安全運転支援システム(Honda SENSING)において、フロントワイドビューカメラの起動処理プログラムが不適切なため、車両起動時に当該カメラが起動しないことがあるとのこと。このため、衝突被害軽減ブレーキ等が非作動状態であるにもかかわらず表示灯がオン表示となり、非作動であることを運転者が認知できないおそれがあるとしている。
対象のモデルは約一年半以上前に販売されたフィットに限られている。直近に販売されたモデルは対策済みであることが想定され、マイナーチェンジの計画には大きな影響がなかったと考えられる。
フィットの歴史のなかでも、GR系4代目(2020年2月発売)モデルは不人気、マイナーチェンジで挽回できるのか
ホンダ・フィットの歴史は2001年に発売された初代型(GD系)からスタートした。
センタータンクレイアウトの採用により、特に室内の広さにおいては、同クラス車種のなかでも圧倒的な優位性を誇った。これは大ヒット車種となった大きな要因の一つと言えるだろう。
2001-2002日本カー・オブ・ザ・イヤー、さらに2002RJCカー・オブ・ザ・イヤーを受賞。その後、販売から6年が過ぎた2007年6月末の段階で、世界累計200万台の販売を達成している。
輝かしい販売実績の一方で、トランスミッションのCVTでは、ジャダー発生のトラブルが相次いだ。これは根本的な技術解決に至らず、後継モデル開発での課題となった。
フィット2代目 GE系は人気も品質も安定、さらにハイブリッドを追加
2代目フィット(GE系)は2007年にフルモデルチェンジ発売された。大ヒット車種の後継モデルだけに、室内パッケージングを重視した設計は変えられず、エクステリアデザインについてもキープコンセプトとなった。
初代GD系で課題となっていたトランスミッションは、FF車には引き続き燃費性能に優れたCVTが搭載されたが、クラッチ部分でトルクコンバーターを採用した新開発機構となる。さらに、4WD車は5速ATを採用することで、問題は根本的に解消された。
さらに、2010年10年のマイナーモデルチェンジでは、フィット ハイブリッドが追加される。
フィット3代目 GK系は販売台数が低下、軽自動車シフトには逆らえなかった
2013年には、3代目フィット(GK系)にフルモデルチェンジを受ける。ボディが大型化され、エクステリアはホンダのファミリーフェイスの流れを汲んだデザインとなった。
この頃には、ホンダの新型軽自動車、N-BOXが大ヒットとなっており、国内のコンパクトカー市場は軽自動車へのシフトが明確となっていた。Bセグメントカーのフィットが販売台数を大きく減らしていったのもこの時代からとなる。
フィット4代目 GR系は製品コンセプトが時代に合わず、ヤリスにセールス惨敗
そして、2020年2月に発売された、現行型フィット(GR系)は同時期にフルモデルチェンジされたトヨタ・ヤリスとの対決姿勢を打ち出したモデルとなった。
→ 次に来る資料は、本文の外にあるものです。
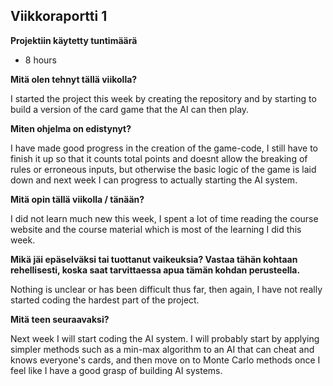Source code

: ## Viikkoraportti 1

**Projektiin käytetty tuntimäärä**

+ 8 hours

**Mitä olen tehnyt tällä viikolla?**

I started the project this week by creating the repository and by starting to build a version of the card game that the AI can then play.

**Miten ohjelma on edistynyt?**

I have made good progress in the creation of the game-code, I still have to finish it up so that it counts total points and doesnt allow the breaking of rules or erroneous inputs, but otherwise the basic logic of the game is laid down and next week I can progress to actually starting the AI system.

**Mitä opin tällä viikolla / tänään?**

I did not learn much new this week, I spent a lot of time reading the course website and the course material which is most of the learning I did this week.

**Mikä jäi epäselväksi tai tuottanut vaikeuksia? Vastaa tähän kohtaan rehellisesti, koska saat tarvittaessa apua tämän kohdan perusteella.**

Nothing is unclear or has been difficult thus far, then again, I have not really started coding the hardest part of the project.

**Mitä teen seuraavaksi?**

Next week I will start coding the AI system. I will probably start by applying simpler methods such as a min-max algorithm to an AI that can cheat and knows everyone's cards, and then move on to Monte Carlo methods once I feel like I have a good grasp of building AI systems. 
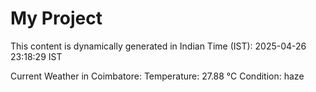 # My Project

This content is dynamically generated in Indian Time (IST): 2025-04-26 23:18:29 IST


Current Weather in Coimbatore:
Temperature: 27.88 °C
Condition: haze
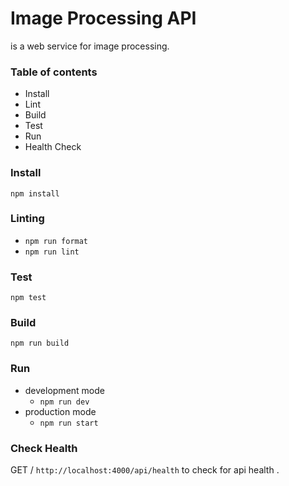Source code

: 
# Image Processing API
is a web service for image processing.

### Table of contents

- Install
- Lint
- Build
- Test
- Run
- Health Check

### Install
    npm install
    
### Linting

 - `npm run format`
 - `npm run lint`

### Test
    npm test

### Build
    npm run build
    
### Run
 - development mode
	 -  `npm run dev `
- production mode
	- `npm run start`

### Check Health
GET / `http://localhost:4000/api/health` to check for api health .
フィットはセンタータンクレイアウトを継続し、室内空間と使い勝手を重視した設計思想を変えなかった。ただし、これはN-BOXなど軽トールワゴン車に対して、コスト面で優位性を持つことが難しくなった。
一方でヤリスは、ホールド性のあるタイトなシート、レバー式サイドブレーキなどドライバーズカーの要素が強調された。また、専用デザインのクロスオーバーSUVモデルを設定するなど、フィットや軽トールワゴン車には無い価値を提供することに成功した。
販売台数はフィットが惨敗することになり、フェイスリフトやスポーツグレード「RS」の追加といったテコ入れが求められる状況となっている。
フィット4が不人気、マイナーモデルチェンジで早めのリフレッシュが期待されてきた
ホンダの現行型フィットは、2020年2月に発売されたGR型の4代目モデルである。
東京オートサロン2022で出品されたフィットをベースしたカスタマイズモデルは、フィット クロスターのみであった。
フィットRSの発売を予感させるスポーツイメージの強いカスタマイズモデルは出品されなかったが、2022年10月7日に発売となった。
フィットの2021年販売台数は58,780台
不人気と言われるフィット4であるが、フルモデルチェンジ直後の受注増から一段落した2021年の販売台数は、フィットが58,780台に対し、ヤリスが212,927台となっており、同時期にフルモデルチェンジ発売された競合車種から、大きな差をつけられている。
その後フルモデルチェンジされた、他のBセグメントハッチバック勢も、日産・ノート(90,177台)、トヨタ・アクア(72,495台)となっており、やはりフィットのセールスが良くないのがわかる。

フィット4に、20周年の特別仕様車とModulo Xが発売、フルモデルチェンジ後の初改良、2021年6月
フィット4としては初の改良が施され、2021年6月4日に発売された。さらに、20周年特別仕様車「CASA(カーサ)」と「MAISON(メゾン)」、そして「FIT e:HEV Modulo X」も同日に発売となった。
一部改良は、ホンダコネクトの改良にとどまる
一部改良については、車載通信モジュールのホンダコネクトの機能追加に留められた。月額基本パック550円からのサブスクリプションサービス、ホンダ トータルケア プレミアムで、ナビゲーションシステムの自動地図更新サービスが加わった。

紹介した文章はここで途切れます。